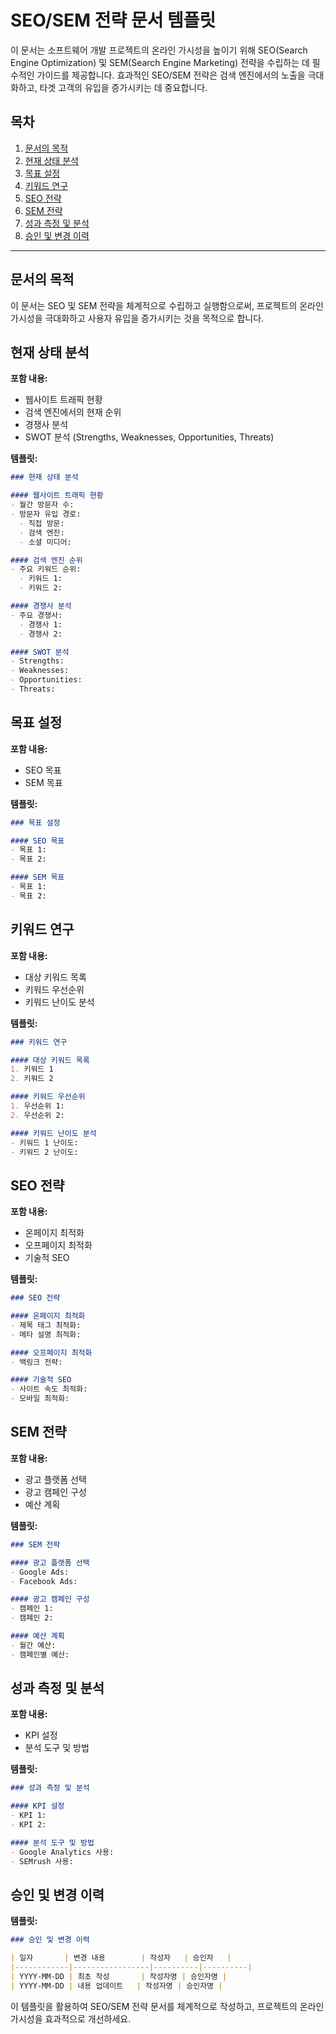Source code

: # SEO/SEM 전략 문서 템플릿

이 문서는 소프트웨어 개발 프로젝트의 온라인 가시성을 높이기 위해 SEO(Search Engine Optimization) 및 SEM(Search Engine Marketing) 전략을 수립하는 데 필수적인 가이드를 제공합니다. 효과적인 SEO/SEM 전략은 검색 엔진에서의 노출을 극대화하고, 타겟 고객의 유입을 증가시키는 데 중요합니다.

## 목차

1. [문서의 목적](#문서의-목적)
2. [현재 상태 분석](#현재-상태-분석)
3. [목표 설정](#목표-설정)
4. [키워드 연구](#키워드-연구)
5. [SEO 전략](#SEO-전략)
6. [SEM 전략](#SEM-전략)
7. [성과 측정 및 분석](#성과-측정-및-분석)
8. [승인 및 변경 이력](#승인-및-변경-이력)

---

## 문서의 목적

이 문서는 SEO 및 SEM 전략을 체계적으로 수립하고 실행함으로써, 프로젝트의 온라인 가시성을 극대화하고 사용자 유입을 증가시키는 것을 목적으로 합니다.

## 현재 상태 분석

**포함 내용:**

- 웹사이트 트래픽 현황
- 검색 엔진에서의 현재 순위
- 경쟁사 분석
- SWOT 분석 (Strengths, Weaknesses, Opportunities, Threats)

**템플릿:**

```markdown
### 현재 상태 분석

#### 웹사이트 트래픽 현황
- 월간 방문자 수: 
- 방문자 유입 경로: 
  - 직접 방문: 
  - 검색 엔진: 
  - 소셜 미디어: 

#### 검색 엔진 순위
- 주요 키워드 순위: 
  - 키워드 1: 
  - 키워드 2: 

#### 경쟁사 분석
- 주요 경쟁사:
  - 경쟁사 1: 
  - 경쟁사 2: 

#### SWOT 분석
- Strengths: 
- Weaknesses: 
- Opportunities: 
- Threats: 
```

## 목표 설정

**포함 내용:**

- SEO 목표
- SEM 목표

**템플릿:**

```markdown
### 목표 설정

#### SEO 목표
- 목표 1: 
- 목표 2: 

#### SEM 목표
- 목표 1: 
- 목표 2: 
```

## 키워드 연구

**포함 내용:**

- 대상 키워드 목록
- 키워드 우선순위
- 키워드 난이도 분석

**템플릿:**

```markdown
### 키워드 연구

#### 대상 키워드 목록
1. 키워드 1
2. 키워드 2

#### 키워드 우선순위
1. 우선순위 1: 
2. 우선순위 2: 

#### 키워드 난이도 분석
- 키워드 1 난이도: 
- 키워드 2 난이도: 
```

## SEO 전략

**포함 내용:**

- 온페이지 최적화
- 오프페이지 최적화
- 기술적 SEO

**템플릿:**

```markdown
### SEO 전략

#### 온페이지 최적화
- 제목 태그 최적화: 
- 메타 설명 최적화: 

#### 오프페이지 최적화
- 백링크 전략: 

#### 기술적 SEO
- 사이트 속도 최적화: 
- 모바일 최적화: 
```

## SEM 전략

**포함 내용:**

- 광고 플랫폼 선택
- 광고 캠페인 구성
- 예산 계획

**템플릿:**

```markdown
### SEM 전략

#### 광고 플랫폼 선택
- Google Ads: 
- Facebook Ads: 

#### 광고 캠페인 구성
- 캠페인 1: 
- 캠페인 2: 

#### 예산 계획
- 월간 예산: 
- 캠페인별 예산: 
```

## 성과 측정 및 분석

**포함 내용:**

- KPI 설정
- 분석 도구 및 방법

**템플릿:**

```markdown
### 성과 측정 및 분석

#### KPI 설정
- KPI 1: 
- KPI 2: 

#### 분석 도구 및 방법
- Google Analytics 사용: 
- SEMrush 사용: 
```

## 승인 및 변경 이력

**템플릿:**

```markdown
### 승인 및 변경 이력

| 일자       | 변경 내용        | 작성자   | 승인자   |
|------------|-----------------|----------|----------|
| YYYY-MM-DD | 최초 작성       | 작성자명 | 승인자명 |
| YYYY-MM-DD | 내용 업데이트   | 작성자명 | 승인자명 |
```

이 템플릿을 활용하여 SEO/SEM 전략 문서를 체계적으로 작성하고, 프로젝트의 온라인 가시성을 효과적으로 개선하세요.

______

Action item —
Please retype the material in full, exactly as it reads, apart from the images.

Task solution —
Source code

: # SEO/SEM 전략 문서 템플릿

이 문서는 소프트웨어 개발 프로젝트의 온라인 가시성을 높이기 위해 SEO(Search Engine Optimization) 및 SEM(Search Engine Marketing) 전략을 수립하는 데 필수적인 가이드를 제공합니다. 효과적인 SEO/SEM 전략은 검색 엔진에서의 노출을 극대화하고, 타겟 고객의 유입을 증가시키는 데 중요합니다.

## 목차

1. [문서의 목적](#문서의-목적)
2. [현재 상태 분석](#현재-상태-분석)
3. [목표 설정](#목표-설정)
4. [키워드 연구](#키워드-연구)
5. [SEO 전략](#SEO-전략)
6. [SEM 전략](#SEM-전략)
7. [성과 측정 및 분석](#성과-측정-및-분석)
8. [승인 및 변경 이력](#승인-및-변경-이력)

---

## 문서의 목적

이 문서는 SEO 및 SEM 전략을 체계적으로 수립하고 실행함으로써, 프로젝트의 온라인 가시성을 극대화하고 사용자 유입을 증가시키는 것을 목적으로 합니다.

## 현재 상태 분석

**포함 내용:**

- 웹사이트 트래픽 현황
- 검색 엔진에서의 현재 순위
- 경쟁사 분석
- SWOT 분석 (Strengths, Weaknesses, Opportunities, Threats)

**템플릿:**

```markdown
### 현재 상태 분석

#### 웹사이트 트래픽 현황
- 월간 방문자 수: 
- 방문자 유입 경로: 
  - 직접 방문: 
  - 검색 엔진: 
  - 소셜 미디어: 

#### 검색 엔진 순위
- 주요 키워드 순위: 
  - 키워드 1: 
  - 키워드 2: 

#### 경쟁사 분석
- 주요 경쟁사:
  - 경쟁사 1: 
  - 경쟁사 2: 

#### SWOT 분석
- Strengths: 
- Weaknesses: 
- Opportunities: 
- Threats: 
```

## 목표 설정

**포함 내용:**

- SEO 목표
- SEM 목표

**템플릿:**

```markdown
### 목표 설정

#### SEO 목표
- 목표 1: 
- 목표 2: 

#### SEM 목표
- 목표 1: 
- 목표 2: 
```

## 키워드 연구

**포함 내용:**

- 대상 키워드 목록
- 키워드 우선순위
- 키워드 난이도 분석

**템플릿:**

```markdown
### 키워드 연구

#### 대상 키워드 목록
1. 키워드 1
2. 키워드 2

#### 키워드 우선순위
1. 우선순위 1: 
2. 우선순위 2: 

#### 키워드 난이도 분석
- 키워드 1 난이도: 
- 키워드 2 난이도: 
```

## SEO 전략

**포함 내용:**

- 온페이지 최적화
- 오프페이지 최적화
- 기술적 SEO

**템플릿:**

```markdown
### SEO 전략

#### 온페이지 최적화
- 제목 태그 최적화: 
- 메타 설명 최적화: 

#### 오프페이지 최적화
- 백링크 전략: 

#### 기술적 SEO
- 사이트 속도 최적화: 
- 모바일 최적화: 
```

## SEM 전략

**포함 내용:**

- 광고 플랫폼 선택
- 광고 캠페인 구성
- 예산 계획

**템플릿:**

```markdown
### SEM 전략

#### 광고 플랫폼 선택
- Google Ads: 
- Facebook Ads: 

#### 광고 캠페인 구성
- 캠페인 1: 
- 캠페인 2: 

#### 예산 계획
- 월간 예산: 
- 캠페인별 예산: 
```

## 성과 측정 및 분석

**포함 내용:**

- KPI 설정
- 분석 도구 및 방법

**템플릿:**

```markdown
### 성과 측정 및 분석

#### KPI 설정
- KPI 1: 
- KPI 2: 

#### 분석 도구 및 방법
- Google Analytics 사용: 
- SEMrush 사용: 
```

## 승인 및 변경 이력

**템플릿:**

```markdown
### 승인 및 변경 이력

| 일자       | 변경 내용        | 작성자   | 승인자   |
|------------|-----------------|----------|----------|
| YYYY-MM-DD | 최초 작성       | 작성자명 | 승인자명 |
| YYYY-MM-DD | 내용 업데이트   | 작성자명 | 승인자명 |
```

이 템플릿을 활용하여 SEO/SEM 전략 문서를 체계적으로 작성하고, 프로젝트의 온라인 가시성을 효과적으로 개선하세요.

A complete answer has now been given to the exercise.